** Activity **
Return each record shown below exactly, with none omitted.

** Entries supplied **
━━━━━━━━

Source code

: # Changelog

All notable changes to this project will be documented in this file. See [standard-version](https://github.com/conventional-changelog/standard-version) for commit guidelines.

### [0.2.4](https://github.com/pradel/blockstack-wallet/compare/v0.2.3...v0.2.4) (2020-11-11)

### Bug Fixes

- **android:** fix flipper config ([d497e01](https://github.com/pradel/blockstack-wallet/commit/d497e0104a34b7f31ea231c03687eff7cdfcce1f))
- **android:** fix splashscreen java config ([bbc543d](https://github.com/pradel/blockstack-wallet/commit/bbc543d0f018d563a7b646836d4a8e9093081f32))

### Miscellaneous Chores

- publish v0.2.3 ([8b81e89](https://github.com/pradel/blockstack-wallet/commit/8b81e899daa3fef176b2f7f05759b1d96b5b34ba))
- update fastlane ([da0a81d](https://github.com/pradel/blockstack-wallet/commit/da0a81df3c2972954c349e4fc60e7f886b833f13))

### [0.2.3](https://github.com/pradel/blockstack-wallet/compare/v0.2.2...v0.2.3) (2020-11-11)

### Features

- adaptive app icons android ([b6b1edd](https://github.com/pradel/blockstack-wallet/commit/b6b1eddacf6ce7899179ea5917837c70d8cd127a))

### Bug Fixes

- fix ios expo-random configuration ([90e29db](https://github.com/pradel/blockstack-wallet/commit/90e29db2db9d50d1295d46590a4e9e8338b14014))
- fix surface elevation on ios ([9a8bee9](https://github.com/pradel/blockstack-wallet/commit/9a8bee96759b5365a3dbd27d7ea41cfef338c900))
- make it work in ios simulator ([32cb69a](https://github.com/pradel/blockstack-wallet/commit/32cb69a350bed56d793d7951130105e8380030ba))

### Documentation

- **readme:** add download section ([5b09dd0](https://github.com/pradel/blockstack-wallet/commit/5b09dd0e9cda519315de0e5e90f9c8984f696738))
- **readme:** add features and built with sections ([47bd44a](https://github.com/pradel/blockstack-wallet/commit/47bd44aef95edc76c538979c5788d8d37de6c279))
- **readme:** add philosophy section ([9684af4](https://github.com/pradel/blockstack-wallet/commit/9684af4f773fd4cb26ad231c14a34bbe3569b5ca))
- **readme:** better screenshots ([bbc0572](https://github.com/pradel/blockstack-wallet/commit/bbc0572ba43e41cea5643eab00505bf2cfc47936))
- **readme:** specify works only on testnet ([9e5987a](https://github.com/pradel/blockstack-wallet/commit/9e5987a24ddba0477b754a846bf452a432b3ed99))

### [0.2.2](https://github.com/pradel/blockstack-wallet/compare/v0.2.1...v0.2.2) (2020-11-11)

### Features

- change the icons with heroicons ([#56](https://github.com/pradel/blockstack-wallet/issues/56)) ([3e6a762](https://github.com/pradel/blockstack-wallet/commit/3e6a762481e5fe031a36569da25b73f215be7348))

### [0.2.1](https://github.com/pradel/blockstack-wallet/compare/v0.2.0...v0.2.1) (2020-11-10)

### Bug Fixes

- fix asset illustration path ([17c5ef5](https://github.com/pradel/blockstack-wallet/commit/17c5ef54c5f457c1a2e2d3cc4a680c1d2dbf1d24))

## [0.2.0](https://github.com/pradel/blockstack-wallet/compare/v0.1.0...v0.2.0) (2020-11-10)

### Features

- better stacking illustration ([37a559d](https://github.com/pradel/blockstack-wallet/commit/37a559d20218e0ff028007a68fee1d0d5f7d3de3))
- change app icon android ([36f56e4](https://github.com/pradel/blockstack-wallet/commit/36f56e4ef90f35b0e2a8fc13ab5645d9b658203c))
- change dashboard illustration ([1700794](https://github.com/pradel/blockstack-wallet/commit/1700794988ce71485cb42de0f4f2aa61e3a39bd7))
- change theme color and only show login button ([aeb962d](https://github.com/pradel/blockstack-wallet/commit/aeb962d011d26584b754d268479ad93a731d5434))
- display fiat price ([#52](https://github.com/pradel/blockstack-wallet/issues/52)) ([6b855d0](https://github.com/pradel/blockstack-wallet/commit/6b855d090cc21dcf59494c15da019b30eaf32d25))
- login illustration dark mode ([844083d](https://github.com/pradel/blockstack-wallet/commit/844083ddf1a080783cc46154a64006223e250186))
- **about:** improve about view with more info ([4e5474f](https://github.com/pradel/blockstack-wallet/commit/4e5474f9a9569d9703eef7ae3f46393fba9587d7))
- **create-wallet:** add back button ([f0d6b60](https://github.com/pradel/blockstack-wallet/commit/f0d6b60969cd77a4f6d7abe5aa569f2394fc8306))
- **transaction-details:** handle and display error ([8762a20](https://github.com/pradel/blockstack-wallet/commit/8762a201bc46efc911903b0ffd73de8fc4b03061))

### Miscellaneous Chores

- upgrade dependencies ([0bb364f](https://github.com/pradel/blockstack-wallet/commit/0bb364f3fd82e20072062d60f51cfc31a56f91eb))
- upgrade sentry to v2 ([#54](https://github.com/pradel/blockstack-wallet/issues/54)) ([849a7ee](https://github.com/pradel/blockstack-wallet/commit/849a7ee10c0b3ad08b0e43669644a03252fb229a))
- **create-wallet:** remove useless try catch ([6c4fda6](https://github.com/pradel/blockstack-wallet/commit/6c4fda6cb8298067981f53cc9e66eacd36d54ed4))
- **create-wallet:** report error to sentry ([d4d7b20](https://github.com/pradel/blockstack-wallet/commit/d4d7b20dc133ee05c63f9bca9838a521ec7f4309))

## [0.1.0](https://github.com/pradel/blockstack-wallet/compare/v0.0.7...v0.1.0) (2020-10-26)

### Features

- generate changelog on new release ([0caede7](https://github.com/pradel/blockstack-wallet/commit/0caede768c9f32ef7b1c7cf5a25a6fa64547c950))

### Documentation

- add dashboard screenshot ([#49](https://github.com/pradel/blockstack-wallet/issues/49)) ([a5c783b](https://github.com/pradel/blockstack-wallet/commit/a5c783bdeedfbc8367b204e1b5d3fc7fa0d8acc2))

━━━━━━━━

** Output for this task **
Source code

: # Changelog

All notable changes to this project will be documented in this file. See [standard-version](https://github.com/conventional-changelog/standard-version) for commit guidelines.

### [0.2.4](https://github.com/pradel/blockstack-wallet/compare/v0.2.3...v0.2.4) (2020-11-11)

### Bug Fixes

- **android:** fix flipper config ([d497e01](https://github.com/pradel/blockstack-wallet/commit/d497e0104a34b7f31ea231c03687eff7cdfcce1f))
- **android:** fix splashscreen java config ([bbc543d](https://github.com/pradel/blockstack-wallet/commit/bbc543d0f018d563a7b646836d4a8e9093081f32))

### Miscellaneous Chores

- publish v0.2.3 ([8b81e89](https://github.com/pradel/blockstack-wallet/commit/8b81e899daa3fef176b2f7f05759b1d96b5b34ba))
- update fastlane ([da0a81d](https://github.com/pradel/blockstack-wallet/commit/da0a81df3c2972954c349e4fc60e7f886b833f13))

### [0.2.3](https://github.com/pradel/blockstack-wallet/compare/v0.2.2...v0.2.3) (2020-11-11)

### Features

- adaptive app icons android ([b6b1edd](https://github.com/pradel/blockstack-wallet/commit/b6b1eddacf6ce7899179ea5917837c70d8cd127a))

### Bug Fixes

- fix ios expo-random configuration ([90e29db](https://github.com/pradel/blockstack-wallet/commit/90e29db2db9d50d1295d46590a4e9e8338b14014))
- fix surface elevation on ios ([9a8bee9](https://github.com/pradel/blockstack-wallet/commit/9a8bee96759b5365a3dbd27d7ea41cfef338c900))
- make it work in ios simulator ([32cb69a](https://github.com/pradel/blockstack-wallet/commit/32cb69a350bed56d793d7951130105e8380030ba))

### Documentation

- **readme:** add download section ([5b09dd0](https://github.com/pradel/blockstack-wallet/commit/5b09dd0e9cda519315de0e5e90f9c8984f696738))
- **readme:** add features and built with sections ([47bd44a](https://github.com/pradel/blockstack-wallet/commit/47bd44aef95edc76c538979c5788d8d37de6c279))
- **readme:** add philosophy section ([9684af4](https://github.com/pradel/blockstack-wallet/commit/9684af4f773fd4cb26ad231c14a34bbe3569b5ca))
- **readme:** better screenshots ([bbc0572](https://github.com/pradel/blockstack-wallet/commit/bbc0572ba43e41cea5643eab00505bf2cfc47936))
- **readme:** specify works only on testnet ([9e5987a](https://github.com/pradel/blockstack-wallet/commit/9e5987a24ddba0477b754a846bf452a432b3ed99))

### [0.2.2](https://github.com/pradel/blockstack-wallet/compare/v0.2.1...v0.2.2) (2020-11-11)

### Features

- change the icons with heroicons ([#56](https://github.com/pradel/blockstack-wallet/issues/56)) ([3e6a762](https://github.com/pradel/blockstack-wallet/commit/3e6a762481e5fe031a36569da25b73f215be7348))

### [0.2.1](https://github.com/pradel/blockstack-wallet/compare/v0.2.0...v0.2.1) (2020-11-10)

### Bug Fixes

- fix asset illustration path ([17c5ef5](https://github.com/pradel/blockstack-wallet/commit/17c5ef54c5f457c1a2e2d3cc4a680c1d2dbf1d24))

## [0.2.0](https://github.com/pradel/blockstack-wallet/compare/v0.1.0...v0.2.0) (2020-11-10)

### Features

- better stacking illustration ([37a559d](https://github.com/pradel/blockstack-wallet/commit/37a559d20218e0ff028007a68fee1d0d5f7d3de3))
- change app icon android ([36f56e4](https://github.com/pradel/blockstack-wallet/commit/36f56e4ef90f35b0e2a8fc13ab5645d9b658203c))
- change dashboard illustration ([1700794](https://github.com/pradel/blockstack-wallet/commit/1700794988ce71485cb42de0f4f2aa61e3a39bd7))
- change theme color and only show login button ([aeb962d](https://github.com/pradel/blockstack-wallet/commit/aeb962d011d26584b754d268479ad93a731d5434))
- display fiat price ([#52](https://github.com/pradel/blockstack-wallet/issues/52)) ([6b855d0](https://github.com/pradel/blockstack-wallet/commit/6b855d090cc21dcf59494c15da019b30eaf32d25))
- login illustration dark mode ([844083d](https://github.com/pradel/blockstack-wallet/commit/844083ddf1a080783cc46154a64006223e250186))
- **about:** improve about view with more info ([4e5474f](https://github.com/pradel/blockstack-wallet/commit/4e5474f9a9569d9703eef7ae3f46393fba9587d7))
- **create-wallet:** add back button ([f0d6b60](https://github.com/pradel/blockstack-wallet/commit/f0d6b60969cd77a4f6d7abe5aa569f2394fc8306))
- **transaction-details:** handle and display error ([8762a20](https://github.com/pradel/blockstack-wallet/commit/8762a201bc46efc911903b0ffd73de8fc4b03061))

### Miscellaneous Chores

- upgrade dependencies ([0bb364f](https://github.com/pradel/blockstack-wallet/commit/0bb364f3fd82e20072062d60f51cfc31a56f91eb))
- upgrade sentry to v2 ([#54](https://github.com/pradel/blockstack-wallet/issues/54)) ([849a7ee](https://github.com/pradel/blockstack-wallet/commit/849a7ee10c0b3ad08b0e43669644a03252fb229a))
- **create-wallet:** remove useless try catch ([6c4fda6](https://github.com/pradel/blockstack-wallet/commit/6c4fda6cb8298067981f53cc9e66eacd36d54ed4))
- **create-wallet:** report error to sentry ([d4d7b20](https://github.com/pradel/blockstack-wallet/commit/d4d7b20dc133ee05c63f9bca9838a521ec7f4309))

## [0.1.0](https://github.com/pradel/blockstack-wallet/compare/v0.0.7...v0.1.0) (2020-10-26)

### Features

- generate changelog on new release ([0caede7](https://github.com/pradel/blockstack-wallet/commit/0caede768c9f32ef7b1c7cf5a25a6fa64547c950))

### Documentation

- add dashboard screenshot ([#49](https://github.com/pradel/blockstack-wallet/issues/49)) ([a5c783b](https://github.com/pradel/blockstack-wallet/commit/a5c783bdeedfbc8367b204e1b5d3fc7fa0d8acc2))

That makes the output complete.